┏━━

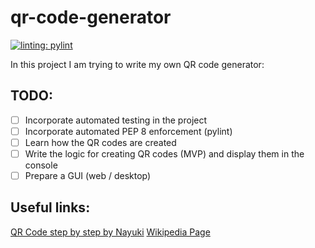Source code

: # qr-code-generator
[![linting: pylint](https://img.shields.io/badge/linting-pylint-yellowgreen)](https://github.com/pylint-dev/pylint)

In this project I am trying to write my own QR code generator:

## TODO:
- [ ] Incorporate automated testing in the project
- [ ] Incorporate automated PEP 8 enforcement (pylint)
- [ ] Learn how the QR codes are created
- [ ] Write the logic for creating QR codes (MVP) and display them in the console
- [ ] Prepare a GUI (web / desktop)

## Useful links:
[QR Code step by step by Nayuki](https://www.nayuki.io/page/creating-a-qr-code-step-by-step)
[Wikipedia Page](https://en.wikipedia.org/wiki/QR_code)
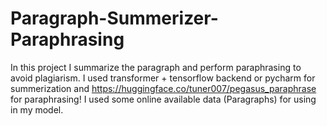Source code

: # Paragraph-Summerizer-Paraphrasing
In this project I summarize the paragraph and perform paraphrasing to avoid plagiarism.
I used transformer + tensorflow backend or pycharm for summerization and https://huggingface.co/tuner007/pegasus_paraphrase for paraphrasing!
I used some online available data (Paragraphs) for using in my model.
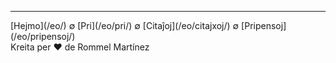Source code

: 
***
<div class="footer">

<div class="text-small">
[Hejmo](/eo/) ∅ [Pri](/eo/pri/) ∅ [Citaĵoj](/eo/citajxoj/) ∅ [Pripensoj](/eo/pripensoj/)
</div>

<div class="text-x-small">
Kreita per ❤️ de Rommel Martínez
</div>

</div>
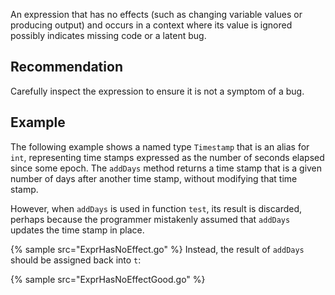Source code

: An expression that has no effects (such as changing variable values or producing output) and occurs in a context where its value is ignored possibly indicates missing code or a latent bug.


## Recommendation
Carefully inspect the expression to ensure it is not a symptom of a bug.


## Example
The following example shows a named type `Timestamp` that is an alias for `int`, representing time stamps expressed as the number of seconds elapsed since some epoch. The `addDays` method returns a time stamp that is a given number of days after another time stamp, without modifying that time stamp.

However, when `addDays` is used in function `test`, its result is discarded, perhaps because the programmer mistakenly assumed that `addDays` updates the time stamp in place.

{% sample src="ExprHasNoEffect.go" %}
Instead, the result of `addDays` should be assigned back into `t`:

{% sample src="ExprHasNoEffectGood.go" %}
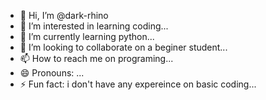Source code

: - 👋 Hi, I’m @dark-rhino
- 👀 I’m interested in learning coding...
- 🌱 I’m currently learning python...
- 💞️ I’m looking to collaborate on a beginer student...
- 📫 How to reach me on programing...
- 😄 Pronouns: ...
- ⚡ Fun fact: i don't have any expereince on basic coding...
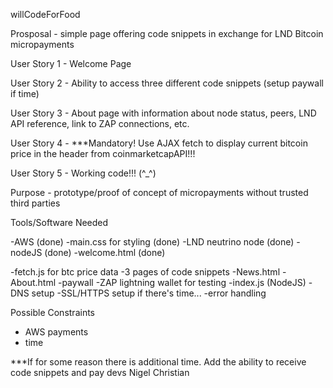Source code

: willCodeForFood

Prosposal - simple page offering code snippets in exchange for LND Bitcoin micropayments

User Story 1 - Welcome Page

User Story 2 - Ability to access three different code snippets (setup paywall if time)

User Story 3 - About page with information about node status, peers, LND API reference, link to ZAP connections, etc. 

User Story 4 - ***Mandatory! Use AJAX fetch to display current bitcoin price in the header from coinmarketcapAPI!!!

User Story 5 - Working code!!! (^_^)

Purpose - prototype/proof of concept of micropayments without trusted third parties

Tools/Software Needed

-AWS (done)
-main.css for styling (done)
-LND neutrino node (done)
-nodeJS (done)
-welcome.html (done)

-fetch.js for btc price data
-3 pages of code snippets
-News.html
-About.html
-paywall
-ZAP lightning wallet for testing
-index.js (NodeJS)
-DNS setup
-SSL/HTTPS setup if there's time...
-error handling

Possible Constraints
- AWS payments
- time

***If for some reason there is additional time. Add the ability to receive code snippets and pay devs
Nigel Christian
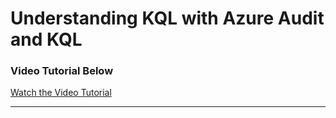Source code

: # 




<h1> Understanding KQL with Azure Audit and KQL </h1>


<h3> Video Tutorial Below </h2>

[Watch the Video Tutorial](https://youtu.be/2H9H0iPhjZc)

<hr>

┗━━

> _DESCRIPTION OF THE TASK_
Lines before the one containing "-fetch.js for btc price data" are not wanted; write out that line and every later line through the end of the data above, exactly, without pictures.

> _ANSWER TO THE PROBLEM_
-fetch.js for btc price data
-3 pages of code snippets
-News.html
-About.html
-paywall
-ZAP lightning wallet for testing
-index.js (NodeJS)
-DNS setup
-SSL/HTTPS setup if there's time...
-error handling

Possible Constraints
- AWS payments
- time

***If for some reason there is additional time. Add the ability to receive code snippets and pay devs
Nigel Christian
Source code

: # 




<h1> Understanding KQL with Azure Audit and KQL </h1>


<h3> Video Tutorial Below </h2>

[Watch the Video Tutorial](https://youtu.be/2H9H0iPhjZc)

<hr>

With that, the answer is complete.